It's been a rough few weeks for the LGBT community. Things had been going well for us. We helped take back Congress. We continued to have a powerful voice in Sacramento. Assemblyman Mark Leno's (D-San Francisco) marriage bill sailed through the legislature. And, perhaps most significant, for the first time in American history, both houses of Congress passed an explicitly LGBT piece of legislation, the Matthew Shepard Act, a hate crimes bill that covers both sexual orientation and gender identity.
We were planning to score another big win with the Employment Non-Discrimination Act, one of the holy grails of our community. For the past few years, ENDA, like the hate crimes bill, has covered the entire LGBT community, including transgender people.

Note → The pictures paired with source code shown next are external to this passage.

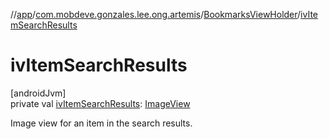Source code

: //[app](../../../index.md)/[com.mobdeve.gonzales.lee.ong.artemis](../index.md)/[BookmarksViewHolder](index.md)/[ivItemSearchResults](iv-item-search-results.md)

# ivItemSearchResults

[androidJvm]\
private val [ivItemSearchResults](iv-item-search-results.md): [ImageView](https://developer.android.com/reference/kotlin/android/widget/ImageView.html)

Image view for an item in the search results.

Then, out of nowhere, we were informed that we didn't have the votes to pass an ENDA that included transgender people. We were told that we should remove gender identity from the bill, take half a loaf, and try to get the other half at some unspecified point in the future. We were told that this was political reality that we needed to accept. We were told that, as gay, lesbian, and bisexual people, we should move ahead even if we did so without our transgender brothers and sisters - without the people who have stood and fought with us every step of the way in building this LGBT movement.
Well, I say no way. We, as a community, should unambiguously reject this division. If this strategy proceeds, this will be the first time in U.S. history that a piece of civil rights legislation will cover some members of a community but not others. When we banned discrimination based on race, we didn't just cover the more "popular" races. We covered all of us. And, as we ban discrimination based on sexual identity, we must make sure that we cover all of us and that we don't cleave the community in a rush to get something passed.
As a gay man, it is tempting to take what I can get, when I can get it. Gay men have experienced enormous discrimination in hiring and promotion. We need federal legislation to address this problem.
But, I don't want that legislation at any cost. And, I certainly don't want it if it means excluding part of our community that, frankly, needs employment protection a heck of a lot more than many gay, lesbian, and bisexual people. Here in San Francisco - the LGBT mecca - only 25 percent of transgender people have full-time jobs, and 59 percent earn $15,333 or less per year. These abysmal statistics are in San Francisco. Imagine what the numbers are like in other parts of the country.
Against this backdrop, our community is being pitted against itself. Transgender people are being told that their presence in ENDA will drag down the whole bill. Gay, lesbian, and bisexual people are being told that the only way for them to get ahead is to separate from transgender people - a temporary separation, of sorts.
The problem with temporary separations, however, is that they often become divorces. That would be a tragedy for the LGBT community. If we yield to the "transgender people are too unpopular" argument and take them out of the bill, we will only encourage legislators around the country, at all levels, to take the easy way out and downsize LGBT legislation so that it only covers the least controversial portions of our community. We need to insist that Congress take the hard vote up front. It may cause us some pain now, but it will be well worth it in the long run.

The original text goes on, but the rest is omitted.